_Problem to work on_
This task calls for copying each line below that contains "netter".

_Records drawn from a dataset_

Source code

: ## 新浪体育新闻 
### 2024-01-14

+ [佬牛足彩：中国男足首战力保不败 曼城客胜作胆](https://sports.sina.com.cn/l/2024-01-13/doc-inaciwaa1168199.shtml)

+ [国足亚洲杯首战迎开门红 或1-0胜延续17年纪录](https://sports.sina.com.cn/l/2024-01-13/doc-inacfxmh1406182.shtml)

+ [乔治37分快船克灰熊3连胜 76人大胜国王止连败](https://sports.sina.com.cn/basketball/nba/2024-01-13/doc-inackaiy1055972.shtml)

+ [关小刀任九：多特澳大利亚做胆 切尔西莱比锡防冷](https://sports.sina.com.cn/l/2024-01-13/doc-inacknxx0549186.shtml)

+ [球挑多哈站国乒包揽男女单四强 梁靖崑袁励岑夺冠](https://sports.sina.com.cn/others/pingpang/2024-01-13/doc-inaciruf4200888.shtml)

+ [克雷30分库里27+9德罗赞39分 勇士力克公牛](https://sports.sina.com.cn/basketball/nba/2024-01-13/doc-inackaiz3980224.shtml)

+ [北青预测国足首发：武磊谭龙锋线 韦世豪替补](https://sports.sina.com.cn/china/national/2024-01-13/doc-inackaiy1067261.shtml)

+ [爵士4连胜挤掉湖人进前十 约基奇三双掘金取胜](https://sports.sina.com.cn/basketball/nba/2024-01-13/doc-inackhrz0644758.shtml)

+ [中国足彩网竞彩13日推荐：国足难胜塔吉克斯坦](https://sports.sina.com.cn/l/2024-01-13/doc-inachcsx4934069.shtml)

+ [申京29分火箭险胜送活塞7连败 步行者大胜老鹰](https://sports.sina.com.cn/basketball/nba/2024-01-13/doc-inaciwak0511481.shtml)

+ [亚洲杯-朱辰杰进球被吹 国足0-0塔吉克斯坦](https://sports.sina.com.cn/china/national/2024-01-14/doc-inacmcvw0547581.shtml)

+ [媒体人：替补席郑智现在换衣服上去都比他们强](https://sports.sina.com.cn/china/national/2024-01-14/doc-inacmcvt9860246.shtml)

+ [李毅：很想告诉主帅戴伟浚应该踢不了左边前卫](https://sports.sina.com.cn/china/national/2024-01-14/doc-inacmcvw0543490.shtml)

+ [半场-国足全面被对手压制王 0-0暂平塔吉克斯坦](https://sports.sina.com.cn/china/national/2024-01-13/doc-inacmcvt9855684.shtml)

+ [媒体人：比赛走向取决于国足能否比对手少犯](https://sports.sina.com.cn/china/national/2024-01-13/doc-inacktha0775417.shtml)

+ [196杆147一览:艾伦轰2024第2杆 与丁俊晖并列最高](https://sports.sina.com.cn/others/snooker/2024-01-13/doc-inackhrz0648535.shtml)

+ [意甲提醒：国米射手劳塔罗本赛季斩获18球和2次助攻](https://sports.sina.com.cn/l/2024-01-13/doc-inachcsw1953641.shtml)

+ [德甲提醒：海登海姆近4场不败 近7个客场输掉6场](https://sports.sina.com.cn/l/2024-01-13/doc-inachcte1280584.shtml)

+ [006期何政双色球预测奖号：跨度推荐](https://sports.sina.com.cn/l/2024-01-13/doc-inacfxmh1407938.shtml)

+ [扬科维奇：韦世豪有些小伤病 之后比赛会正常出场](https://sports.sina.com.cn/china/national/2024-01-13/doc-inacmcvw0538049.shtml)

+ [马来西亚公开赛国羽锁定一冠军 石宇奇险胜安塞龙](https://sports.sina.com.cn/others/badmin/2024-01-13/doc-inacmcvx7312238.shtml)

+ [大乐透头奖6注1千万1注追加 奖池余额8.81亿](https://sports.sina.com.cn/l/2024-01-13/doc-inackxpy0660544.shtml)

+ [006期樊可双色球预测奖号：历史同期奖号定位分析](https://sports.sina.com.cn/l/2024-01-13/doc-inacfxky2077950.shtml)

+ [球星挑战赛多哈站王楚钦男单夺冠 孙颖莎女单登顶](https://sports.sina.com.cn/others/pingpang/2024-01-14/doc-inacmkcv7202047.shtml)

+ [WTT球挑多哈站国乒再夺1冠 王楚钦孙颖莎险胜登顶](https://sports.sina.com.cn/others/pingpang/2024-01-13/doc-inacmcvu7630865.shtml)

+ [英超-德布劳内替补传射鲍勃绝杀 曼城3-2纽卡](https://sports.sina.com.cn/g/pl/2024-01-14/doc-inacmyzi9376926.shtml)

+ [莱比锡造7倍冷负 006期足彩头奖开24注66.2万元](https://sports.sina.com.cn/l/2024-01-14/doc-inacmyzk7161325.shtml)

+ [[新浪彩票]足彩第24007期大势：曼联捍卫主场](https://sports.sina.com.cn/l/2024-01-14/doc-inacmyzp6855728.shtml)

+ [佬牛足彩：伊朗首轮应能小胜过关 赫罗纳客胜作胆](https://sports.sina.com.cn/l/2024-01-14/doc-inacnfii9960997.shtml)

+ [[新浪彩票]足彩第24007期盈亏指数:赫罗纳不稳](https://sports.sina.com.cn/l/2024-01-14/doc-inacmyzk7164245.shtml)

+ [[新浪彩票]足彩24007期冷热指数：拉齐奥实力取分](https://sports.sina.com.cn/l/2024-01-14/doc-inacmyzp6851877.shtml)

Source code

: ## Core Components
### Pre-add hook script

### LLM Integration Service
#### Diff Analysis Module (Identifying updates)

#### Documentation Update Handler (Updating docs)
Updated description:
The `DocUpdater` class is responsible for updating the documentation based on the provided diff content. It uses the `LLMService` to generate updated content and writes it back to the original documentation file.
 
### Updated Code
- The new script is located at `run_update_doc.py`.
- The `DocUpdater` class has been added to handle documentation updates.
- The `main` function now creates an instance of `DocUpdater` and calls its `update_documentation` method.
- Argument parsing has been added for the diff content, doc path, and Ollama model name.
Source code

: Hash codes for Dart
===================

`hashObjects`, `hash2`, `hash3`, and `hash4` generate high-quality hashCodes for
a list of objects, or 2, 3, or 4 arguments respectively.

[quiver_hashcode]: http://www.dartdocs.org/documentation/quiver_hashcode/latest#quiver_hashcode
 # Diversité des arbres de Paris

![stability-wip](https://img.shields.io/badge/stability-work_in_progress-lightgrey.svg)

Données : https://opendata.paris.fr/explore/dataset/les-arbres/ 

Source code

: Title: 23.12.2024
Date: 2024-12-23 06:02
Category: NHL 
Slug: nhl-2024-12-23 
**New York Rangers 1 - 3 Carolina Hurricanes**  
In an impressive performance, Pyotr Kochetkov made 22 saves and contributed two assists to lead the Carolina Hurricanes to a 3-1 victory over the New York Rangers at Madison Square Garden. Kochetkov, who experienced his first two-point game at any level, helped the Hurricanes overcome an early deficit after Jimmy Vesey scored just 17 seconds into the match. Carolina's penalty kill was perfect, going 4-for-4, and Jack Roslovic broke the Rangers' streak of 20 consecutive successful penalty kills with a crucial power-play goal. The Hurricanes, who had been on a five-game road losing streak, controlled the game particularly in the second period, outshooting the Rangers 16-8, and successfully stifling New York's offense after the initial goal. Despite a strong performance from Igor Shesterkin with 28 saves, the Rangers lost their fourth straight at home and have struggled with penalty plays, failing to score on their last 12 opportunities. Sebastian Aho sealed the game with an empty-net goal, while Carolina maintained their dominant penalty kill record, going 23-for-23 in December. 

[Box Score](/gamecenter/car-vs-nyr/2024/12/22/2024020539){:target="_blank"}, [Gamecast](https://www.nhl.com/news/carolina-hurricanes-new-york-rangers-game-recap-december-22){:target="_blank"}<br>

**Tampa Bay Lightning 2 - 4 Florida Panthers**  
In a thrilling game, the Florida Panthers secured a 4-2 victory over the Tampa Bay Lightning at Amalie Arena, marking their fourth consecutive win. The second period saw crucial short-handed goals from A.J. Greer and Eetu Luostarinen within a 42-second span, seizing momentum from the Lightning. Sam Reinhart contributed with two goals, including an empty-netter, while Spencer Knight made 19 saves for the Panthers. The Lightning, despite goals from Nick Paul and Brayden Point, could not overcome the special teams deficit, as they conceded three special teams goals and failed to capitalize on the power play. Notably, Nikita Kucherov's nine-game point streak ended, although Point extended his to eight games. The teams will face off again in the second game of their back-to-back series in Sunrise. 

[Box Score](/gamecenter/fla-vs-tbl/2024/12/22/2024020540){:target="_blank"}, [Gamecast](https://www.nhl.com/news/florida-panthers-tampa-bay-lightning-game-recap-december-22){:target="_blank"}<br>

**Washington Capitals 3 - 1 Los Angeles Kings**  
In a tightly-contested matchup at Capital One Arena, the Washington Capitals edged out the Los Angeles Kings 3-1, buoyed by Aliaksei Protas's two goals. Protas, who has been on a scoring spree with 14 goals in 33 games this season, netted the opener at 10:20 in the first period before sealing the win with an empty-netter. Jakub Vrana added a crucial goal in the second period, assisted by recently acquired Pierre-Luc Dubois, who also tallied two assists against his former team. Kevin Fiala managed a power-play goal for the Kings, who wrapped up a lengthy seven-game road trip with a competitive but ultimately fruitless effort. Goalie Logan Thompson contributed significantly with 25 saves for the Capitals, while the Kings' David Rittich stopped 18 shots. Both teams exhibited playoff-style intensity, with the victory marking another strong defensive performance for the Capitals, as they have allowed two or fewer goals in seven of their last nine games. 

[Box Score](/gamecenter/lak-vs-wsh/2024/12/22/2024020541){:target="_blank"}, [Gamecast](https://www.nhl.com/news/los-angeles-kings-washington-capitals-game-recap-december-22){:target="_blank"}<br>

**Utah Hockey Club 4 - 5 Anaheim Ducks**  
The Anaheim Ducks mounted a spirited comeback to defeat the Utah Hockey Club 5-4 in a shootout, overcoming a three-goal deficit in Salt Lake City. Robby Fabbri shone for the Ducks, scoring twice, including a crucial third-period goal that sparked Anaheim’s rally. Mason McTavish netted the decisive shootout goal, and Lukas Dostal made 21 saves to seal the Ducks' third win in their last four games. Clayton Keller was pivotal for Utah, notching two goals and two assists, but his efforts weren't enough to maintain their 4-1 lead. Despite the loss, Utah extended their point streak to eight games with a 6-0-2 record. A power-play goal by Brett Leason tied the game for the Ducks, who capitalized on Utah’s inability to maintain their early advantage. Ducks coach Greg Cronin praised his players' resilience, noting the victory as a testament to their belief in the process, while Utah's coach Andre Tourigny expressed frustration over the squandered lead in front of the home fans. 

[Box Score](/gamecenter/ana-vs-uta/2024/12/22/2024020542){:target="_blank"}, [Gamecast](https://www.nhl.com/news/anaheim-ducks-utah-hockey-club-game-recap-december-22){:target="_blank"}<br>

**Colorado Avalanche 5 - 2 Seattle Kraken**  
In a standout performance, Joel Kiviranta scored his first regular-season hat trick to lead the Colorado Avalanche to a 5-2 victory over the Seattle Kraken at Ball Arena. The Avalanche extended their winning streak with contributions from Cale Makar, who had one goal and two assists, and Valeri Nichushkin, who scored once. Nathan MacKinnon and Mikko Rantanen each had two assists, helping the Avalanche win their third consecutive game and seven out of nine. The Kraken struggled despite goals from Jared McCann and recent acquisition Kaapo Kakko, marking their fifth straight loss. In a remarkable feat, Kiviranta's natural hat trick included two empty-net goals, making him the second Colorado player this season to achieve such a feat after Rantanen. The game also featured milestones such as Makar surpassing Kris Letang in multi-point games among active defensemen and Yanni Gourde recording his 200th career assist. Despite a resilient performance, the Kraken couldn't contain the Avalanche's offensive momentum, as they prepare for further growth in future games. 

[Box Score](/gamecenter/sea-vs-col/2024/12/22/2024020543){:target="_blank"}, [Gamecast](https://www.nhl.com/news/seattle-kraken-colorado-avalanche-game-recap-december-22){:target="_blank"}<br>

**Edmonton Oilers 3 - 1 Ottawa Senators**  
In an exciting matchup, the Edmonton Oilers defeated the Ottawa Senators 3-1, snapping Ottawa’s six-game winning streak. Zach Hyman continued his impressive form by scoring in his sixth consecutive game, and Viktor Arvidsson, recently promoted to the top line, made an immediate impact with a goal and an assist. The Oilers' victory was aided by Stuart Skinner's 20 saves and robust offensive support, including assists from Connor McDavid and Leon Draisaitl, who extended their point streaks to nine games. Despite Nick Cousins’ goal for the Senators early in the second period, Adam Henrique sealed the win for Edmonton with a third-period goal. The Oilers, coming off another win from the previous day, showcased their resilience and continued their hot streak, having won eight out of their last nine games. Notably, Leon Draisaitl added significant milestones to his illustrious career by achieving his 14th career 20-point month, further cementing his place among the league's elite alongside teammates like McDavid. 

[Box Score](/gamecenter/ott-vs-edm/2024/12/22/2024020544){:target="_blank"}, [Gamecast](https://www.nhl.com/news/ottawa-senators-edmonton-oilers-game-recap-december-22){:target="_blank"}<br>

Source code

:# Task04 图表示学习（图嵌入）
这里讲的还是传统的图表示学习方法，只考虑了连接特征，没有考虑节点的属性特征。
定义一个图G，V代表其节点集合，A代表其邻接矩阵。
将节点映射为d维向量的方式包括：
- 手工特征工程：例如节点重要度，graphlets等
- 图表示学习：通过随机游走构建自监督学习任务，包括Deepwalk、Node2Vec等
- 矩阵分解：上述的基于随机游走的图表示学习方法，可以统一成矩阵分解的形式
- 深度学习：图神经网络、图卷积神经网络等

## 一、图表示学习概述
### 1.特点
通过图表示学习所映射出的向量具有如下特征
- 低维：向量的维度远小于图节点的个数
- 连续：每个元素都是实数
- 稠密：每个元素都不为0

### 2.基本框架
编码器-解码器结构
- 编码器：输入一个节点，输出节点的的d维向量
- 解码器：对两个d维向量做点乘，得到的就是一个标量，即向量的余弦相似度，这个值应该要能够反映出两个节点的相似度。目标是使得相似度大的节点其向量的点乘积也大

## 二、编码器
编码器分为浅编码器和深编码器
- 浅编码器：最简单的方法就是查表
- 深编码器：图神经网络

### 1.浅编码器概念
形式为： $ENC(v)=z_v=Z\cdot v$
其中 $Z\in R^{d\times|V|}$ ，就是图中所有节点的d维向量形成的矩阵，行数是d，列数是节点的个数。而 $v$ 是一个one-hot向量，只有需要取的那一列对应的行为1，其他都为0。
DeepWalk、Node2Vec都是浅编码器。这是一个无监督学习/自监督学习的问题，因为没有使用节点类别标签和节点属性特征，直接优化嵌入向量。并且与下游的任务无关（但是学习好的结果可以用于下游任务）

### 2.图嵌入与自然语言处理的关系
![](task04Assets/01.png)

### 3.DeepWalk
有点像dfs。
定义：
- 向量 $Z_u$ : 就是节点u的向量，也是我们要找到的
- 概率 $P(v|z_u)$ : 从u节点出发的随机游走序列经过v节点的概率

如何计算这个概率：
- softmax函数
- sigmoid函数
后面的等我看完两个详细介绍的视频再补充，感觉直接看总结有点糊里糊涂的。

_Task solution_
In a thrilling game, the Florida Panthers secured a 4-2 victory over the Tampa Bay Lightning at Amalie Arena, marking their fourth consecutive win. The second period saw crucial short-handed goals from A.J. Greer and Eetu Luostarinen within a 42-second span, seizing momentum from the Lightning. Sam Reinhart contributed with two goals, including an empty-netter, while Spencer Knight made 19 saves for the Panthers. The Lightning, despite goals from Nick Paul and Brayden Point, could not overcome the special teams deficit, as they conceded three special teams goals and failed to capitalize on the power play. Notably, Nikita Kucherov's nine-game point streak ended, although Point extended his to eight games. The teams will face off again in the second game of their back-to-back series in Sunrise. 
In a tightly-contested matchup at Capital One Arena, the Washington Capitals edged out the Los Angeles Kings 3-1, buoyed by Aliaksei Protas's two goals. Protas, who has been on a scoring spree with 14 goals in 33 games this season, netted the opener at 10:20 in the first period before sealing the win with an empty-netter. Jakub Vrana added a crucial goal in the second period, assisted by recently acquired Pierre-Luc Dubois, who also tallied two assists against his former team. Kevin Fiala managed a power-play goal for the Kings, who wrapped up a lengthy seven-game road trip with a competitive but ultimately fruitless effort. Goalie Logan Thompson contributed significantly with 25 saves for the Capitals, while the Kings' David Rittich stopped 18 shots. Both teams exhibited playoff-style intensity, with the victory marking another strong defensive performance for the Capitals, as they have allowed two or fewer goals in seven of their last nine games. 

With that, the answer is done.